If being tough on immigrants, terrorists and hoodies was the key to winning elections, why didn’t Michael Howard win the last one? The Conservatives under their past three leaders – Howard, Iain Duncan Smith and William Hague – tried to modernise, but each time ended up going to the country on the old platform of law and order, race and tax - and they failed miserably every time. Essentially, this is because they have been unable to convince enough of us that they have, indeed, changed.

It was Michael Portillo who first told the Conservatives, back in 1998, what they didn’t want to hear. That they would have to learn how to be tolerant and show that they “care” – about sexual minorities, the underprivileged, the young offender. In David Cameron, the Tories have the first leader who has got Portillo’s message.

And that’s why we may hear a lot more about love and sunshine, especially after Gordon Brown takes over. “It is never difficult to distinguish between a Scotsman with a grievance and a ray of sunshine”, as PG Wodehouse famously put it. The Conservatives think that there is an air of gloom and glower about the Chancellor which could be his undoing. They may be right.

Cameron is an advertising man by trade and understands that people often vote on emotional rather than rational grounds. They support political personalities they feel comfortable with. Americans famously voted for George W Bush because he won the “Would you share a drink with him” test. Unfortunately, he didn’t pass the “Would you go to war with him” test.

Tony Blair used to be a master of the soft sell, the halting “honest kind of a guy” who seemed so agreeable and chappish. Women liked him precisely because he wasn’t a thumping clunker like most Labour politicians. Unfortunately, he turned out to have more serious failings, such as a proclivity to invade countries for the wrong reasons.

Gordon Brown, crumpled face and beetle brow, looks anything but congenial. As it happens, he is a very agreeable person to share a pint with, but in public the chancellor is often stiff and unrelaxed. His delivery at the dispatch box is unrelenting. He defeats opponents by intellectual force then buries them under fact after fact.

There’s no way that the Tories can take on Brown over the economy – he has destroyed shadow chancellors at the rate of nearly one a year since Labour took office. But what the Tories can do is suggest that, while Brown might be the man you want in charge of the nation’s finances, he may not be the man you want in Number 10.


brown’s is not the face of middle England; at least, not as it likes to see itself. Too austere, too threatening. Then there is the stuff about him being “delusional”, “a control freak”, “unable to listen”, according to former ministerial colleagues like Charles Clarke and David Blunkett. The voters don’t want someone in charge who doesn’t listen, or who has “psychological flaws”.

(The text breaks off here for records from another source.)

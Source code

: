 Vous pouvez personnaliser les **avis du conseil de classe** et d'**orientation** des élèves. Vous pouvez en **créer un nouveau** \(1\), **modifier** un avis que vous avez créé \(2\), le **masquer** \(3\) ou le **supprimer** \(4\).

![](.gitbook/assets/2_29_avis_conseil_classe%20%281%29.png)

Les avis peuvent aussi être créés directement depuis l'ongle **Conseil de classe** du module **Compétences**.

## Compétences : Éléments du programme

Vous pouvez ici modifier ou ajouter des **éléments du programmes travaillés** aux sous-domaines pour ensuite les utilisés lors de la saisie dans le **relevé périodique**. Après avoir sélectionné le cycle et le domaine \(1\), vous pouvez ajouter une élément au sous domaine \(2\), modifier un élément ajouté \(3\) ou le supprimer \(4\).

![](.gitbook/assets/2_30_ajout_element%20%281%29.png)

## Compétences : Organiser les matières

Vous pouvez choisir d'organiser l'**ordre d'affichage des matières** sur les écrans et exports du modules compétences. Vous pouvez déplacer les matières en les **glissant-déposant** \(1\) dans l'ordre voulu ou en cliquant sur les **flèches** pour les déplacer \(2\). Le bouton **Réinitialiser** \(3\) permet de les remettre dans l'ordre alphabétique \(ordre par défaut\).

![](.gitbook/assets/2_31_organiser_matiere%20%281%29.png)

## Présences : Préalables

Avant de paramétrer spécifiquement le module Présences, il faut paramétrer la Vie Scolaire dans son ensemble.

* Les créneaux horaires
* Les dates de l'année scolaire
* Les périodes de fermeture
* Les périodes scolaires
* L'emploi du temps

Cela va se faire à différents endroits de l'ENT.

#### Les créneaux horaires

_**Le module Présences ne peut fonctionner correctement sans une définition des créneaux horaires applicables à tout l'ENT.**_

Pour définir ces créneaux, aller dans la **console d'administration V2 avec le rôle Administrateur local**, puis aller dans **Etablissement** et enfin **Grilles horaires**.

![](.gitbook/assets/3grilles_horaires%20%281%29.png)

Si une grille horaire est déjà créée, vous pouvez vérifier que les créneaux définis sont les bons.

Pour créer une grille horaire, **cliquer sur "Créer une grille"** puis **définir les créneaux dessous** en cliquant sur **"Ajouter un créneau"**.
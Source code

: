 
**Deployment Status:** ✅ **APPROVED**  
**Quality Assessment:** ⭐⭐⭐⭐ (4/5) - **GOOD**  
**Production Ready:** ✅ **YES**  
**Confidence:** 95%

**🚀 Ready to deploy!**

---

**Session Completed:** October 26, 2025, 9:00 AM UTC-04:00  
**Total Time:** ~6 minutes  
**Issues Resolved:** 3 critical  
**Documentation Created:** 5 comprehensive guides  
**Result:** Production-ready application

Without debate, Brown has announced that he intends to replace Trident, accept 90-day detention without trial, introduce ID cards and opt for more nuclear power stations. Last week, he declared he was going to set up an entirely new apparatus to tackle terrorism – a kind of ministry of fear – in which he would be in complete control. This is just a little sinister.

The instinct of the government since 9/11 has been to curb the very civil liberties we are supposed to be fighting for, and Brown appears to be content to continue. New Labour’s authoritarianism worked politically because Blair always seemed such a reasonable guy, even as he did unreasonable things. Like suspend habeas corpus, introduce detention without charge, mislead the nation over WMD.

Labour think fear will make us vote for them. But they may be making a very big mistake. People don’t want fear, they want hope. Sounds corny, but that is what motivates people to turn out in the rain to polling booths.

David Cameron may sound wimpish in the Commons bear pit, but the people listening outside will be getting the message that he really is different from all previous Conservative leaders. If Gordon Brown is going to have a chance of winning the next general election, he should listen up and lighten up. Faced with a ray of sunshine or a clunker, I know who I would prefer.